▸ **Supplied information**
● ● ● ● ● ● ●
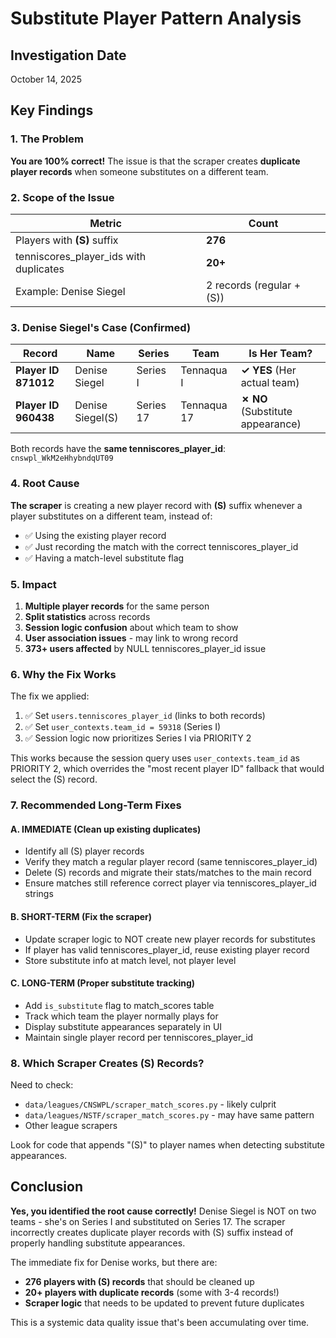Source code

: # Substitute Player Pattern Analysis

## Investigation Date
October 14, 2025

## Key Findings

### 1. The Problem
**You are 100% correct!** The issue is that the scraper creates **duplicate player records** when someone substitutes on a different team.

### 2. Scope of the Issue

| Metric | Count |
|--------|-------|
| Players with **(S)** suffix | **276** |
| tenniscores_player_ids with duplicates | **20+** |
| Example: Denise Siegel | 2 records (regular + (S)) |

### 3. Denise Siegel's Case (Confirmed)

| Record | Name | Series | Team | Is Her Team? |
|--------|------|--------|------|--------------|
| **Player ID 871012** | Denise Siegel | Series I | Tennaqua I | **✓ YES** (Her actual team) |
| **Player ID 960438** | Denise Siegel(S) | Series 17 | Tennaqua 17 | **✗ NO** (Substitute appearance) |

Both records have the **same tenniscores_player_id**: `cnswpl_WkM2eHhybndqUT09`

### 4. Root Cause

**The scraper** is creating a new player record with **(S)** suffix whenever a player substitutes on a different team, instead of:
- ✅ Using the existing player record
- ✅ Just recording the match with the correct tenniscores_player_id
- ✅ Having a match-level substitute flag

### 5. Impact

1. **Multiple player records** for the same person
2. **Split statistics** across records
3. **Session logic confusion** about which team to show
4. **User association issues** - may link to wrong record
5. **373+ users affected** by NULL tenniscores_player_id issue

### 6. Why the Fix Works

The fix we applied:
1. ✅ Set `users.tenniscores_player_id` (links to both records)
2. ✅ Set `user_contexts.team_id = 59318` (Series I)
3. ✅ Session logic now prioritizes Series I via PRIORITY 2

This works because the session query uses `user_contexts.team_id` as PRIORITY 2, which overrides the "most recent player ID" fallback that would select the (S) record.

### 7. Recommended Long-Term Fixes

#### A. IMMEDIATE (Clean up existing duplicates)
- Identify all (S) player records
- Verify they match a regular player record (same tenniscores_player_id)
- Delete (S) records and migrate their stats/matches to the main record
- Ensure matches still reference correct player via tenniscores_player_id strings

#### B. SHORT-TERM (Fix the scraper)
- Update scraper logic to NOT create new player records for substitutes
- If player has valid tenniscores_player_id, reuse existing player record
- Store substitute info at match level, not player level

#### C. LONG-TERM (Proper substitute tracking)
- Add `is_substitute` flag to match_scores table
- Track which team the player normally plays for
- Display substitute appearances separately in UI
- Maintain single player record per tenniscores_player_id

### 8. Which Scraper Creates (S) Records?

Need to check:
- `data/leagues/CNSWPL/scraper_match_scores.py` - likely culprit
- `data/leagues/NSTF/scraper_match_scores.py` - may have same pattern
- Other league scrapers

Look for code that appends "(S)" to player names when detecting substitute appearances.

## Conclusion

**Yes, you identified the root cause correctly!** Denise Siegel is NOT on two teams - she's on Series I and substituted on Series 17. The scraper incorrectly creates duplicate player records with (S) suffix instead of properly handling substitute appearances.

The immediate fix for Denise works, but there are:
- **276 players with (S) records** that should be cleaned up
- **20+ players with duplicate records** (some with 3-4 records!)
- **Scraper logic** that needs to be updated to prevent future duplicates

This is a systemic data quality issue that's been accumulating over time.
● ● ● ● ● ● ●
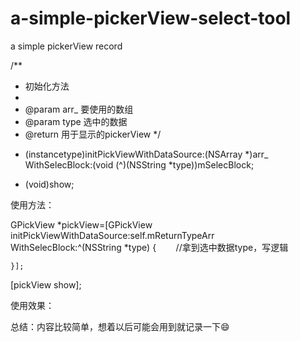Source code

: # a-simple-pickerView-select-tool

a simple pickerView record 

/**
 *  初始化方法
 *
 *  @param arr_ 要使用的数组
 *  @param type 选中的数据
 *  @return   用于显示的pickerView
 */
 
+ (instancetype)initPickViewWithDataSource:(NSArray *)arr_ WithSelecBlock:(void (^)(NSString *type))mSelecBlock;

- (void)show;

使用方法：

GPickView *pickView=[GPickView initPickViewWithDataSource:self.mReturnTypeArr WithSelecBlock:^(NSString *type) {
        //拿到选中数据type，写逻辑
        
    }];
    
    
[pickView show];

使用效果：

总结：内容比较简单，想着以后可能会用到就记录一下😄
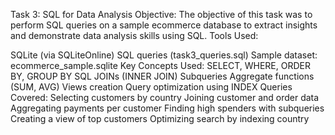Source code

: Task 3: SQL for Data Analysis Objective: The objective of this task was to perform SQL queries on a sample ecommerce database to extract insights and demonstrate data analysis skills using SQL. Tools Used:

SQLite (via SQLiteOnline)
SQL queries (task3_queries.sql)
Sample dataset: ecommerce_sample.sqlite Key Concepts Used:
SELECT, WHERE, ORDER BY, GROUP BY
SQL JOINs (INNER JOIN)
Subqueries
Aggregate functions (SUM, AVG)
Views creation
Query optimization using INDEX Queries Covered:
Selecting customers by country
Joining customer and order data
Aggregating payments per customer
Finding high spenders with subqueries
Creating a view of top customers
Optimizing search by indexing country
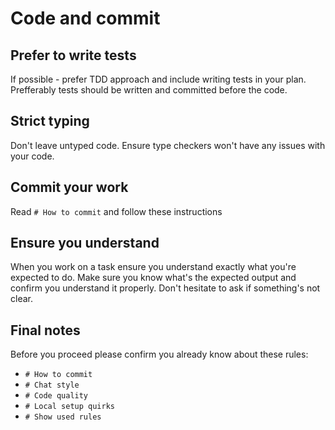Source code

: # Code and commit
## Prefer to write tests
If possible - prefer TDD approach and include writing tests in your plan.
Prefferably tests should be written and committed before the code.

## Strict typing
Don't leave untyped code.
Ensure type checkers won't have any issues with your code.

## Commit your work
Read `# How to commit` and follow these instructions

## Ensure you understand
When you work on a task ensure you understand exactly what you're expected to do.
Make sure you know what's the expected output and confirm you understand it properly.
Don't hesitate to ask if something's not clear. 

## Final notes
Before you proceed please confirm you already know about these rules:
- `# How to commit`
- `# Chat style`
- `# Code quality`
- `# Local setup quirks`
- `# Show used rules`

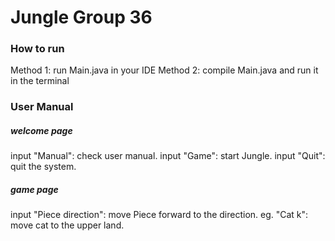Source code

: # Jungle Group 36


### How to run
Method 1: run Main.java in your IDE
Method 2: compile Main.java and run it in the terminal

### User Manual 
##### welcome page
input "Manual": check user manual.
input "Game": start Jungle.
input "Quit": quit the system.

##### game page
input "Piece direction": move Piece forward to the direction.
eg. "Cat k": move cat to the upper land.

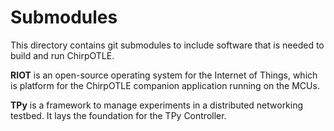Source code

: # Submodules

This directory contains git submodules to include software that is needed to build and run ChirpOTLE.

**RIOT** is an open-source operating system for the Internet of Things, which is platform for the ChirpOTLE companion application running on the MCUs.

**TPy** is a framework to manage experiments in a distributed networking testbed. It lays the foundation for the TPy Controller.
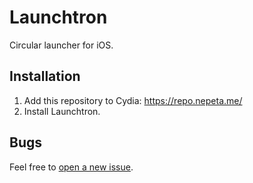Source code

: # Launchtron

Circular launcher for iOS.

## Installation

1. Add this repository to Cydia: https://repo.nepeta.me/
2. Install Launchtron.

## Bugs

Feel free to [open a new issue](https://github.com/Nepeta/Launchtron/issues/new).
● ● ● ● ● ● ●
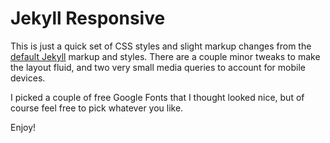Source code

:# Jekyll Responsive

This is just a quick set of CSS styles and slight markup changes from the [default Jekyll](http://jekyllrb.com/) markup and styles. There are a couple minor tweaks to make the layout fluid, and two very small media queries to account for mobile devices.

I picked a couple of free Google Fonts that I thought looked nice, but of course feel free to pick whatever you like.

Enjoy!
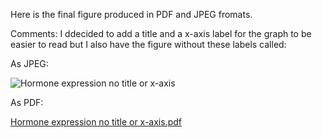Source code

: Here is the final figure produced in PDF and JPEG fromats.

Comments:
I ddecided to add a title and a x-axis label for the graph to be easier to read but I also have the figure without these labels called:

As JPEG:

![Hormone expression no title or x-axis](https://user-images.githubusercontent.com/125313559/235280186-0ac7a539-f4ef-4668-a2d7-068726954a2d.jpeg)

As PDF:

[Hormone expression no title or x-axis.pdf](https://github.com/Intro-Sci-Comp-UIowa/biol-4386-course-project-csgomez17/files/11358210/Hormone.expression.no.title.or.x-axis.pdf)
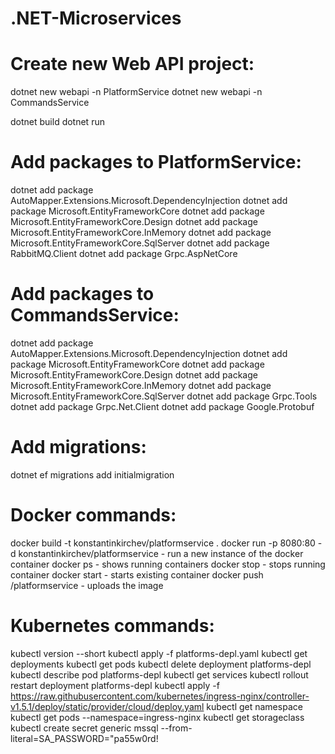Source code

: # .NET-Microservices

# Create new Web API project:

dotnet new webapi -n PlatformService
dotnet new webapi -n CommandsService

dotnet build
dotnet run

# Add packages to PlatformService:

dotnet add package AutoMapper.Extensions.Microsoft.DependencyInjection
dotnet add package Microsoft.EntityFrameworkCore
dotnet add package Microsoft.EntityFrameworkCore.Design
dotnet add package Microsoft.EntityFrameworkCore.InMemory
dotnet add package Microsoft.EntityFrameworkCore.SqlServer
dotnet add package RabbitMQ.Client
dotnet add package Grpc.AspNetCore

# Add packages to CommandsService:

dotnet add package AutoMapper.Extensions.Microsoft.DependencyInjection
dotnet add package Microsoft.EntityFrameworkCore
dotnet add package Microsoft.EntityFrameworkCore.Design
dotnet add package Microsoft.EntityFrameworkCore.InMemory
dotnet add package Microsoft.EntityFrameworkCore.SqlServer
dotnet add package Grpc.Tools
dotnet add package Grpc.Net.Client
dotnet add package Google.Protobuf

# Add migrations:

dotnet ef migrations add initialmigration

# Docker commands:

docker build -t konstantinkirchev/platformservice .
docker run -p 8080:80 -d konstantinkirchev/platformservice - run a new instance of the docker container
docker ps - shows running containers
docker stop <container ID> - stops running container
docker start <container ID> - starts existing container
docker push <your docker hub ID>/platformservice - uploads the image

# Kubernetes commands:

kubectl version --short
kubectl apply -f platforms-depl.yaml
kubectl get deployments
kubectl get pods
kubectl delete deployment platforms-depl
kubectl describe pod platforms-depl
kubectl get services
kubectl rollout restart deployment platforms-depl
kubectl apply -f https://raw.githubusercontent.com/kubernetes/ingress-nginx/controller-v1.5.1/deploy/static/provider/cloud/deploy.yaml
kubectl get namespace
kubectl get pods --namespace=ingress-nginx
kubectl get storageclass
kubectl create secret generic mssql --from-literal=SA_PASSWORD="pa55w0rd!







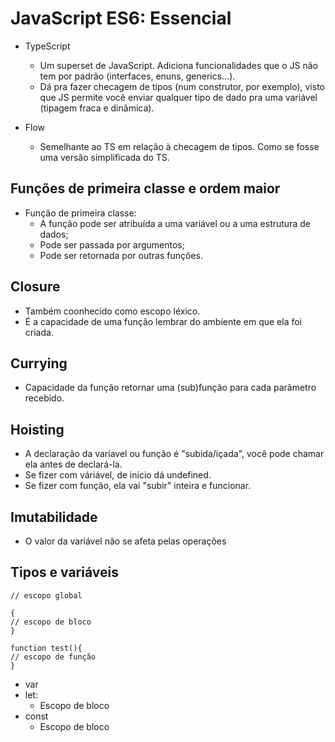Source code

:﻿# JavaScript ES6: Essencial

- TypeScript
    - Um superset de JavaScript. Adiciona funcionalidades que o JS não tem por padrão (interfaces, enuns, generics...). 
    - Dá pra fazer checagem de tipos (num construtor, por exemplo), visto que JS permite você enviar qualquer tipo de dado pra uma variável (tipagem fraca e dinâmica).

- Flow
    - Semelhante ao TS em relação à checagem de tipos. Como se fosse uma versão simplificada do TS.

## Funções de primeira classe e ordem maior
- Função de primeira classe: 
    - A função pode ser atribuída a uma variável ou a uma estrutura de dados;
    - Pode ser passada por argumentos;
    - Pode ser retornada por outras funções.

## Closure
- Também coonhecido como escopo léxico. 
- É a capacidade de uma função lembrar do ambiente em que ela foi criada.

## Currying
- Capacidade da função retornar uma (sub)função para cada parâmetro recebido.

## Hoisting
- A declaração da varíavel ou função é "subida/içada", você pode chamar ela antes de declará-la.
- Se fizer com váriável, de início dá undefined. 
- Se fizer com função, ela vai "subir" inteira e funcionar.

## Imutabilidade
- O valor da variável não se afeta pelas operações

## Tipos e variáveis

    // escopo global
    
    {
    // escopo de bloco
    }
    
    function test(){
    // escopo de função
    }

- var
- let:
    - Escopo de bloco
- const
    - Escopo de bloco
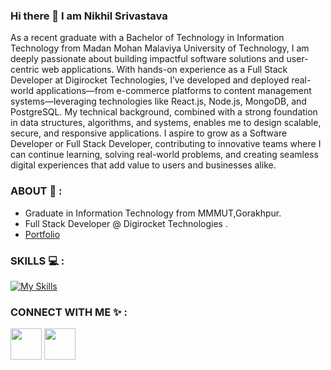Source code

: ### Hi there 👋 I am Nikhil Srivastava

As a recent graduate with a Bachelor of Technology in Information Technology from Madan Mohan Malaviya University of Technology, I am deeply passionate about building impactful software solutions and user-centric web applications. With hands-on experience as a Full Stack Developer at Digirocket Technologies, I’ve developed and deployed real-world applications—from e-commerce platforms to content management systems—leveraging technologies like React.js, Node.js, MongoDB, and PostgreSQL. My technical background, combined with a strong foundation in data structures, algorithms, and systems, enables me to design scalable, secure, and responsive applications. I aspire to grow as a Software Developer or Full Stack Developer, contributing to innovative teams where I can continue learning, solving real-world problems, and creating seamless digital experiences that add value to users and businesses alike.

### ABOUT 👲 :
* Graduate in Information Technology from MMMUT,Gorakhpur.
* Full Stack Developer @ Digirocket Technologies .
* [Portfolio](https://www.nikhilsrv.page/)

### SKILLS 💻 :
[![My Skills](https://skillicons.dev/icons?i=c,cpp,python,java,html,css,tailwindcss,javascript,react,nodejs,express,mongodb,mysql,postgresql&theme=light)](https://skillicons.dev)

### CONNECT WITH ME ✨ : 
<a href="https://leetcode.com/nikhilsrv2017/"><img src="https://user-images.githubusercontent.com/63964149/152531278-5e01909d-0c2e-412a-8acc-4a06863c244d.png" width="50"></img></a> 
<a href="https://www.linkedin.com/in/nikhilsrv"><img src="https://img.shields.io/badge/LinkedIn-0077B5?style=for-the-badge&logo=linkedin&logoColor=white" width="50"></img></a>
● ● ● ● ● ● ●
▸ **Exercise goal**
Show me every line of the entries above that holds "migrations".

▸ **Answer section**
# Add migrations:
dotnet ef migrations add initialmigration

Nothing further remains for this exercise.